En guise de conclusion, nous tenons à souligner l’intérêt de cet ouvrage qui satisfera sans doute pleinement un lecteur non spécialiste. Tant les introductions et la traduction que les notes pourront répondre à ses besoins. Le lecteur intéressé veillera à compléter la bibliographie. Cette traduction répond par ailleurs à la nécessité d’une traduction anglaise actualisée de ce traité important de Sénèque. Rappelons qu’un commentaire général du traité est toujours attendu. Ce livre sonne comme un rappel. Nous nous proposons d’y répondre dans le cadre de nos recherches doctorales.
Corrigenda : la première partie de la note 6, p. 192 (adoption d’une emendatio d’Érasme) aurait sans doute davantage sa place dans la section consacrée aux notes textuelles ; note 8, p. 199, il convient de lire « cf. n. 15 » (et non 105) ; note 15, p. 200, il faut lire « cf. n. 8 » (et non 98).
Notes
1. Griffin (M.) Seneca. A philosopher in politics. Oxford, 1976 ; Ead., De beneficiis and Roman society in JRS 93 (2003), pp. 92-113 ; Ead., Seneca as a Sociologist : De Beneficiis in Seneca uomo politico e l’età di Claudio e di Nerone. Atti del Convegno internazionale Capri 25-27 marzo 1999, a cura di De Vivo (A.), Lo Cascio (E.). Bari, 2003, pp. 89-122; Inwood (Brad), Reading Seneca. Stoic philosophy at Rome. Oxford, 2005. Reprend notamment : Politics and paradox in Seneca’s De beneficiis, in Laks, (A.), Schofield (M.), eds., Justice and Generosity. Studies in Hellenistic Social and Political Philosophy – Proceedings of the Sixth Symposium Hellenisticum, Princeton, 1995, pp. 241-265.
2. Ce point avait déjà été relevé par Jennifer E. Thomas dans son compte-rendu portant sur le second volume de la série, cf. BMCR 2011.03.71.
3. L. Annaei Senecae De Beneficiis Libri VII. De Clementia Libri II, iterum edidit Hosius (C.). Leipzig : Teubner, 1914.
4. Du type : (a), (b)…
5. E.g. Zanker (P.), The Mask of Socrates. Berkeley and Los Angeles, 1995 ; Eden (P.T.), Seneca: Apocolocyntosis. Cambridge, 1984.
6. Nous pensons notamment à l’importante production italienne sur le sujet. Mentionnons d’une part une monographie dont les deux cents premières pages sont entièrement consacrées au De Beneficiis (Mantello (A.), op. cit.) et d’autre part un ouvrage collectif qui reprend plusieurs articles sur ce traité (Clementia Caesaris. Modelli etici, parenesi e retorica dell’esilio, a cura di Picone (G.). Palermo, 2008). De nombreux articles ont également été publiés sur le sujet. D’une façon générale, il s’agit de commentaires tantôt ponctuels tantôt généraux sur l’oeuvre. Se dessine néanmoins une tendance pertinente à l’interdisciplinarité dans l’étude du traité de Sénèque.

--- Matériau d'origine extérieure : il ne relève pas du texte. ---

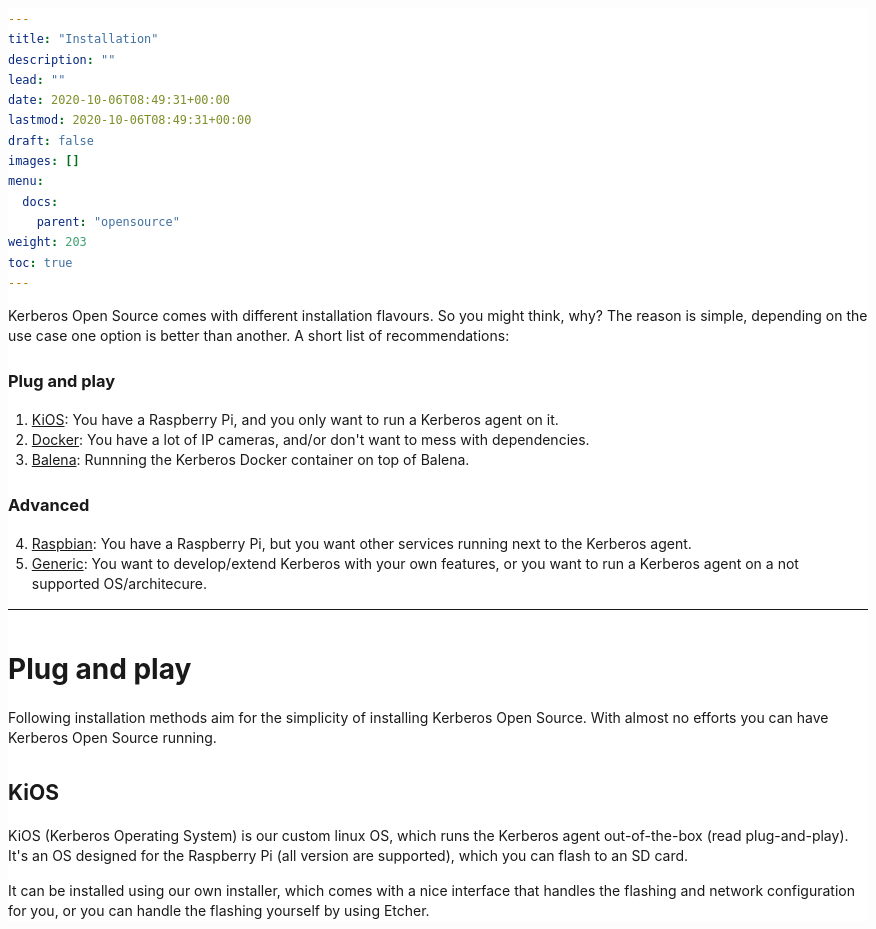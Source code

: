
 ```yaml
---
title: "Installation"
description: ""
lead: ""
date: 2020-10-06T08:49:31+00:00
lastmod: 2020-10-06T08:49:31+00:00
draft: false
images: []
menu:
  docs:
    parent: "opensource"
weight: 203
toc: true
---
```


Kerberos Open Source comes with different installation flavours. So you might think, why?  The reason is simple, depending on the use case one option is better than another. A short list of recommendations:

### Plug and play
1. [KiOS](/opensource/installation#kios): You have a Raspberry Pi, and you only want to run a Kerberos agent on it.
2. [Docker](/opensource/installation#docker): You have a lot of IP cameras, and/or don't want to mess with dependencies.
3. [Balena](/opensource/installation#balena): Runnning the Kerberos Docker container on top of Balena.

### Advanced
4. [Raspbian](/opensource/installation-advanced#raspbian): You have a Raspberry Pi, but you want other services running next to the Kerberos agent.
5. [Generic](/opensource/installation-advanced#generic): You want to develop/extend Kerberos with your own features, or you want to run a Kerberos agent on a not supported OS/architecure.

---

# Plug and play

Following installation methods aim for the simplicity of installing Kerberos Open Source. With almost no efforts you can have Kerberos Open Source running.

## KiOS

KiOS (Kerberos Operating System) is our custom linux OS, which runs the Kerberos agent out-of-the-box (read plug-and-play). It's an OS designed for the Raspberry Pi (all version are supported), which you can flash to an SD card.

It can be installed using our own installer, which comes with a nice interface that handles the flashing and network configuration for you, or you can handle the flashing yourself by using Etcher.
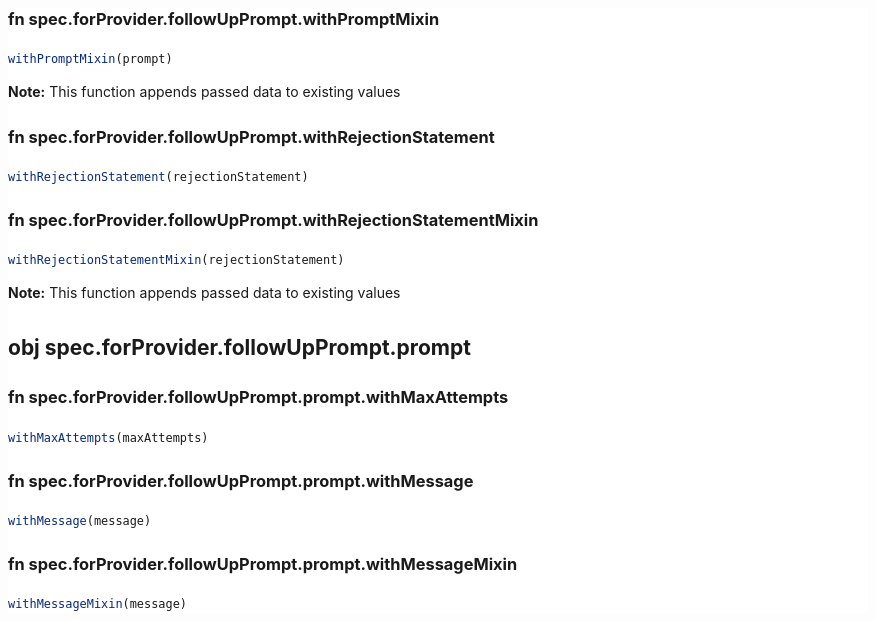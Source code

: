 

### fn spec.forProvider.followUpPrompt.withPromptMixin

```ts
withPromptMixin(prompt)
```



**Note:** This function appends passed data to existing values

### fn spec.forProvider.followUpPrompt.withRejectionStatement

```ts
withRejectionStatement(rejectionStatement)
```



### fn spec.forProvider.followUpPrompt.withRejectionStatementMixin

```ts
withRejectionStatementMixin(rejectionStatement)
```



**Note:** This function appends passed data to existing values

## obj spec.forProvider.followUpPrompt.prompt



### fn spec.forProvider.followUpPrompt.prompt.withMaxAttempts

```ts
withMaxAttempts(maxAttempts)
```



### fn spec.forProvider.followUpPrompt.prompt.withMessage

```ts
withMessage(message)
```



### fn spec.forProvider.followUpPrompt.prompt.withMessageMixin

```ts
withMessageMixin(message)
```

7. Cf. Raccanelli (R.), Esercizi di dono. Pragmatica e paradossi delle relazioni nel de beneficiis di Seneca, Palermo, 2011 ( non uidi) et Picone (G.), Beltrami (L.), Ricottilli (L.) (éd.), Benefattori e beneficati. La relazione asimmetrica nel de beneficiis di Seneca, Palermo, 2011 ( non uidi). La publication très récente de ces deux ouvrages explique entièrement leur absence dans la bibliographie de Griffin & Inwood.